The conversation on next steps for Hebgen Dam is ongoing. Montana Trout Unlimited is working hard with government officials to request that the dam’s owner provides more information to the public and engages the community in a dialogue regarding these events, and takes the necessary measures to ensure an event like this doesn’t occur in the future.
Anglers speak in cliches. We’re all guilty of it. I often roll my eyes at some of them, and certain cliches are actually forbidden in my boat (if you’ve fished with me you know exactly which one I’m talking about). But despite my misgivings, I’ll concede that oftentimes they’re used because they often sum things up so succinctly they’re impossible to avoid.
That day on the Madison I had one phrase echoing through my head that I couldn’t escape:
When things are at their worst, sometimes people are at their very best.

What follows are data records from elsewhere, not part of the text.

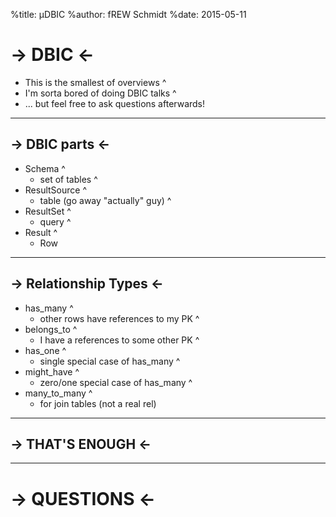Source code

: %title: µDBIC
%author: fREW Schmidt
%date: 2015-05-11

-> DBIC <-
===========

 * This is the smallest of overviews
^
 * I'm sorta bored of doing DBIC talks
^
 * ... but feel free to ask questions afterwards!

-------------------------

-> DBIC parts <-
----------------

 * Schema
^
    * set of tables
^
 * ResultSource
^
    * table (go away "actually" guy)
^
 * ResultSet
^
    * query
^
 * Result
^
    * Row

-------------------------

-> Relationship Types <-
------------------------

 * has_many
^
   * other rows have references to my PK
^
 * belongs_to
^
   * I have a references to some other PK
^
 * has_one
^
   * single special case of has_many
^
 * might_have
^
   * zero/one special case of has_many
^
 * many_to_many
^
   * for join tables (not a real rel)

------------------------

-> THAT'S ENOUGH <-
-------------------

------------------------

-> QUESTIONS <-
===============
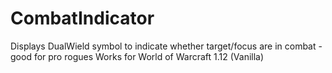 CombatIndicator
===============
Displays DualWield symbol to indicate whether target/focus are in combat - good for pro rogues
Works for World of Warcraft 1.12 (Vanilla)
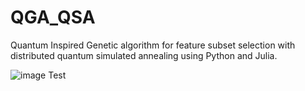 # QGA_QSA
Quantum Inspired Genetic algorithm for feature subset selection with distributed quantum simulated annealing using Python and Julia.

![image](https://github.com/speQtrum/QGA_SQA/blob/main/diagram.jpeg)
Test
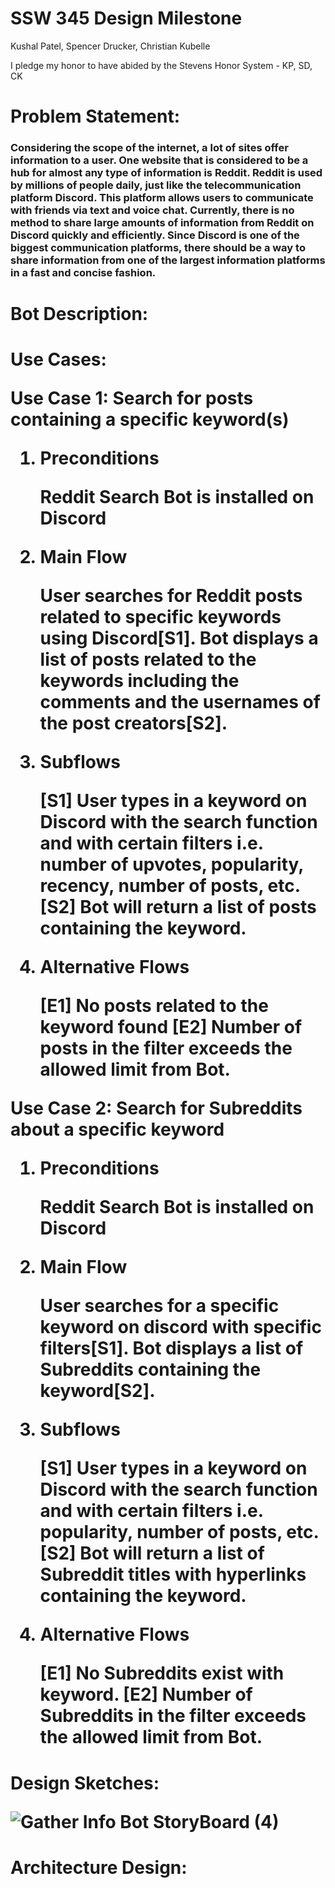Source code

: # SSW 345 Design Milestone

Kushal Patel, Spencer Drucker, Christian Kubelle

I pledge my honor to have abided by the Stevens Honor System - KP, SD, CK


<h1>Problem Statement:
  
  <h3>Considering the scope of the internet, a lot of sites offer information to a user. One website that is considered to be a hub for almost any type of information is Reddit.
  Reddit is used by millions of people daily, just like the telecommunication platform Discord. This platform allows users to communicate with friends via text and voice chat.
  Currently, there is no method to share large amounts of information from Reddit on Discord quickly and efficiently. Since Discord is one of the biggest communication platforms,
  there should be a way to share information from one of the largest information platforms in a fast and concise fashion.

<h1>Bot Description:
  

  
<h1>Use Cases:
  
Use Case 1: Search for posts containing a specific keyword(s)
1. Preconditions

   Reddit Search Bot is installed on Discord

2. Main Flow

   User searches for Reddit posts related to specific keywords using Discord[S1]. Bot displays a list of posts related to the keywords including the comments and the usernames
   of the post creators[S2].


3. Subflows

    [S1] User types in a keyword on Discord with the search function and with certain filters i.e. number of upvotes, popularity, recency, number of posts, etc.
    [S2] Bot will return a list of posts containing the keyword.  

4. Alternative Flows

    [E1] No posts related to the keyword found
    [E2] Number of posts in the filter exceeds the allowed limit from Bot.



Use Case 2: Search for Subreddits about a specific keyword
1. Preconditions

   Reddit Search Bot is installed on Discord

2. Main Flow

   User searches for a specific keyword on discord with specific filters[S1]. Bot displays a list of Subreddits containing the keyword[S2].


3. Subflows

   [S1] User types in a keyword on Discord with the search function and with certain filters i.e. popularity, number of posts, etc.
   [S2] Bot will return a list of Subreddit titles with hyperlinks containing the keyword.  
  
4. Alternative Flows

   [E1] No Subreddits exist with keyword.
   [E2] Number of Subreddits in the filter exceeds the allowed limit from Bot.

  
<h1>Design Sketches:
 
![Gather Info Bot StoryBoard (4)](https://user-images.githubusercontent.com/62805944/112771149-7b67e580-8ff8-11eb-9e11-106c0d74c2a2.png)

<h1>Architecture Design:
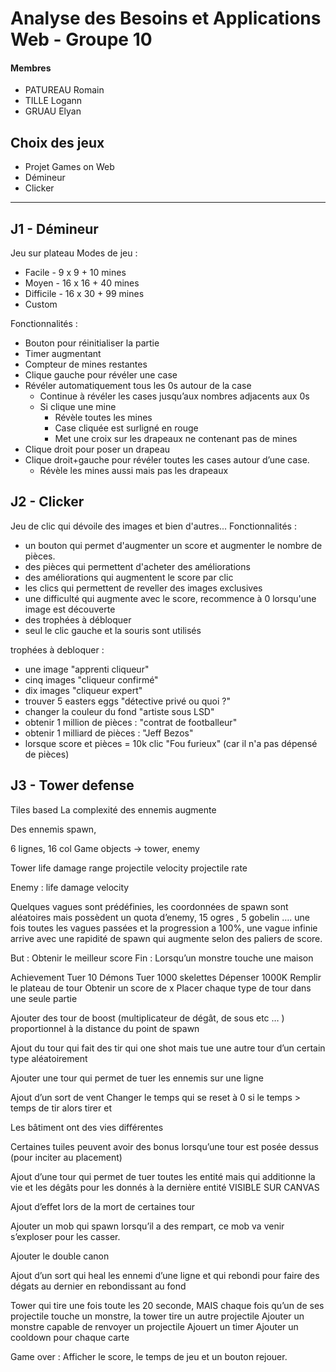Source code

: # Analyse des Besoins et Applications Web - Groupe 10
#### Membres
- PATUREAU Romain
- TILLE Logann
- GRUAU Elyan

## Choix des jeux
- Projet Games on Web
- Démineur
- Clicker

---

## J1 - Démineur
Jeu sur plateau
Modes de jeu :
- Facile - 9 x 9 + 10 mines
- Moyen - 16 x 16 + 40 mines
- Difficile - 16 x 30 + 99 mines
- Custom

Fonctionnalités :
- Bouton pour réinitialiser la partie
- Timer augmentant
- Compteur de mines restantes
- Clique gauche pour révéler une case
- Révéler automatiquement tous les 0s autour de la case
  - Continue à révéler les cases jusqu’aux nombres adjacents aux 0s
  - Si clique une mine
    - Révèle toutes les mines
    - Case cliquée est surligné en rouge
    - Met une croix sur les drapeaux ne contenant pas de mines
- Clique droit pour poser un drapeau
- Clique droit+gauche pour révéler toutes les cases autour d’une case.
  - Révèle les mines aussi mais pas les drapeaux

## J2 - Clicker
Jeu de clic qui dévoile des images et bien d'autres...
Fonctionnalités :

- un bouton qui permet d'augmenter un score et augmenter le nombre de pièces.
- des pièces qui permettent d'acheter des améliorations 
- des améliorations qui augmentent le score par clic
- les clics qui permettent de reveller des images exclusives
- une difficulté qui augmente avec le score, recommence à 0 lorsqu'une image est découverte
- des trophées à débloquer
- seul le clic gauche et la souris sont utilisés


trophées à debloquer : 

- une image "apprenti cliqueur"
- cinq images "cliqueur confirmé"
- dix images "cliqueur expert"
- trouver 5 easters eggs "détective privé ou quoi ?"
- changer la couleur du fond "artiste sous LSD"
- obtenir 1 million de pièces : "contrat de footballeur"
- obtenir 1 milliard de pièces : "Jeff Bezos"
- lorsque score et pièces = 10k clic "Fou furieux" (car il n'a pas dépensé de pièces)




## J3 - Tower defense

Tiles based
La complexité des ennemis augmente

Des ennemis spawn,

6 lignes, 16 col
Game objects -> tower, enemy

Tower
life
damage
range
projectile velocity
projectile rate

Enemy :
life
damage
velocity

Quelques vagues sont prédéfinies, les coordonnées de spawn sont aléatoires mais possèdent un quota d’enemy, 15 ogres , 5 gobelin ….
une fois toutes les vagues passées et la progression a 100%, une vague infinie arrive avec une rapidité de spawn qui augmente selon des paliers de score.


But : Obtenir le meilleur score
Fin : Lorsqu’un monstre touche une maison

Achievement
Tuer 10 Démons
Tuer 1000 skelettes
Dépenser 1000K
Remplir le plateau de tour
Obtenir un score de x
Placer chaque type de tour dans une seule partie

Ajouter des tour de boost (multiplicateur de dégât, de sous etc … ) proportionnel à la distance du point de spawn

Ajout du tour qui fait des tir qui one shot mais tue une autre tour d’un certain type aléatoirement

Ajouter une tour qui permet de tuer les ennemis sur une ligne

Ajout d’un sort de vent
Changer le temps qui se reset à 0 si le temps > temps de tir alors tirer et


Les bâtiment ont des vies différentes

Certaines tuiles peuvent avoir des bonus lorsqu’une tour est posée dessus (pour inciter au placement)

Ajout d’une tour qui permet de tuer toutes les entité mais qui additionne la vie et les dégâts pour les donnés à la dernière entité VISIBLE SUR CANVAS


Ajout d’effet lors de la mort de certaines tour

Ajouter un mob qui spawn lorsqu’il a des rempart, ce mob va venir s’exploser pour les casser.


Ajouter le double canon

Ajout d’un sort qui heal les ennemi d’une ligne et qui rebondi pour faire des dégats au dernier en rebondissant au fond

Tower qui tire une fois toute les 20 seconde, MAIS chaque fois qu’un de ses projectile touche un monstre, la tower tire un autre projectile
Ajouter un monstre capable de renvoyer un projectile
Ajouert un timer
Ajouter un cooldown pour chaque carte

Game over :
Afficher le score, le temps de jeu et un bouton rejouer.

As Bill and I drove back to Missoula we both laughed and smiled far more than I could’ve expected. While much can be said about what comes next for the Madison and the wild trout that make it so special, one thing is for certain. Our rivers have many friends. And when they are in need, those friends are there to give back at the drop of a hat.
It’s often difficult to stay optimistic about the future of our fragile natural treasures, but any time I see just how many people are willing to answer the call to protect a place they love, it’s even more difficult to not be overwhelmingly filled with hope.